▶ **Exercise brief**:
Return the data word for word. Pictures are to be omitted.

=== Records shown ===

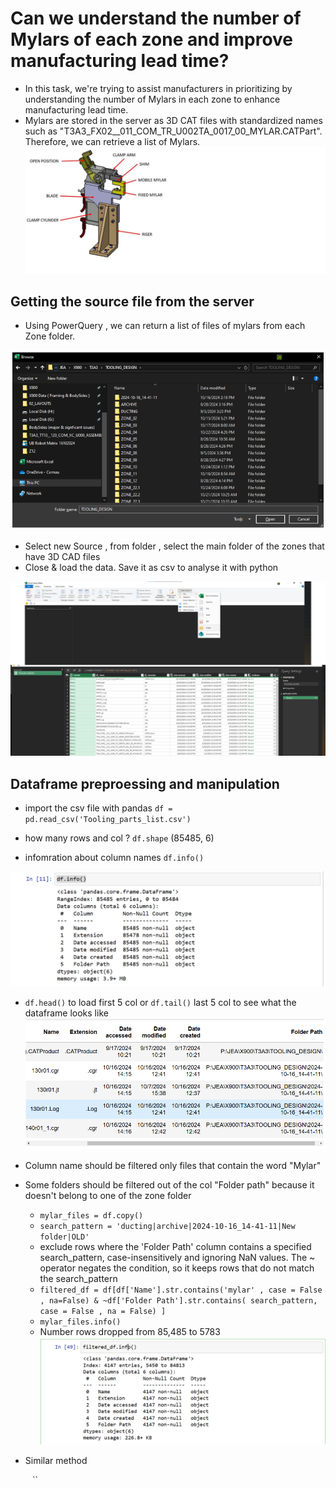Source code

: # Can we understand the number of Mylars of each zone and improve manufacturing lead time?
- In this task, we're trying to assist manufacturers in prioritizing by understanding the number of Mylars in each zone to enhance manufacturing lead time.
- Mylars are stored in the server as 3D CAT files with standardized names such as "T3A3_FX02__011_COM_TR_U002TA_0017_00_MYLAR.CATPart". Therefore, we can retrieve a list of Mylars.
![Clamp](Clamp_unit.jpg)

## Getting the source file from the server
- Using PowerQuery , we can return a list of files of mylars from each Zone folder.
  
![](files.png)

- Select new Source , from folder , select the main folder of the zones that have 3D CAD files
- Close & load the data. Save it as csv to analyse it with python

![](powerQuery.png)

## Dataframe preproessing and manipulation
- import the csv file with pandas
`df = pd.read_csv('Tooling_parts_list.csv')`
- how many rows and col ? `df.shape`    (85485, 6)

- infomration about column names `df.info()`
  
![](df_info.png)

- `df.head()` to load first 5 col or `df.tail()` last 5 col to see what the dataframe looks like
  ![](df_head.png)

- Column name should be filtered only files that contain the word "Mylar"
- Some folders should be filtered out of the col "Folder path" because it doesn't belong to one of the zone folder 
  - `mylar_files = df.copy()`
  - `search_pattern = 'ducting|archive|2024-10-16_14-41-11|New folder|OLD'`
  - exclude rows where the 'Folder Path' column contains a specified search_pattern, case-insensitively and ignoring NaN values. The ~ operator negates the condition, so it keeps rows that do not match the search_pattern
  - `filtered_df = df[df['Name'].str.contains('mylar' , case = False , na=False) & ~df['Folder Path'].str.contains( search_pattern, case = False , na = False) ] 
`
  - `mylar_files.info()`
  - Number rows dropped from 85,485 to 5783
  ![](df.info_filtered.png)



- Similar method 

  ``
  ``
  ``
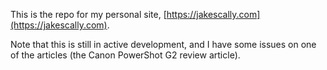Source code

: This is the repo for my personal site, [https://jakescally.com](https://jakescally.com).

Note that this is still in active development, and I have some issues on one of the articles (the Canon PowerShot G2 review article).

===

▶ **Answer to this exercise**:
Source code

: # Can we understand the number of Mylars of each zone and improve manufacturing lead time?
- In this task, we're trying to assist manufacturers in prioritizing by understanding the number of Mylars in each zone to enhance manufacturing lead time.
- Mylars are stored in the server as 3D CAT files with standardized names such as "T3A3_FX02__011_COM_TR_U002TA_0017_00_MYLAR.CATPart". Therefore, we can retrieve a list of Mylars.
![Clamp](Clamp_unit.jpg)

## Getting the source file from the server
- Using PowerQuery , we can return a list of files of mylars from each Zone folder.
  
![](files.png)

- Select new Source , from folder , select the main folder of the zones that have 3D CAD files
- Close & load the data. Save it as csv to analyse it with python

![](powerQuery.png)

## Dataframe preproessing and manipulation
- import the csv file with pandas
`df = pd.read_csv('Tooling_parts_list.csv')`
- how many rows and col ? `df.shape`    (85485, 6)

- infomration about column names `df.info()`
  
![](df_info.png)

- `df.head()` to load first 5 col or `df.tail()` last 5 col to see what the dataframe looks like
  ![](df_head.png)

- Column name should be filtered only files that contain the word "Mylar"
- Some folders should be filtered out of the col "Folder path" because it doesn't belong to one of the zone folder 
  - `mylar_files = df.copy()`
  - `search_pattern = 'ducting|archive|2024-10-16_14-41-11|New folder|OLD'`
  - exclude rows where the 'Folder Path' column contains a specified search_pattern, case-insensitively and ignoring NaN values. The ~ operator negates the condition, so it keeps rows that do not match the search_pattern
  - `filtered_df = df[df['Name'].str.contains('mylar' , case = False , na=False) & ~df['Folder Path'].str.contains( search_pattern, case = False , na = False) ] 
`
  - `mylar_files.info()`
  - Number rows dropped from 85,485 to 5783
  ![](df.info_filtered.png)



- Similar method 

  ``
  ``
  ``
Source code

: This is the repo for my personal site, [https://jakescally.com](https://jakescally.com).

Note that this is still in active development, and I have some issues on one of the articles (the Canon PowerShot G2 review article).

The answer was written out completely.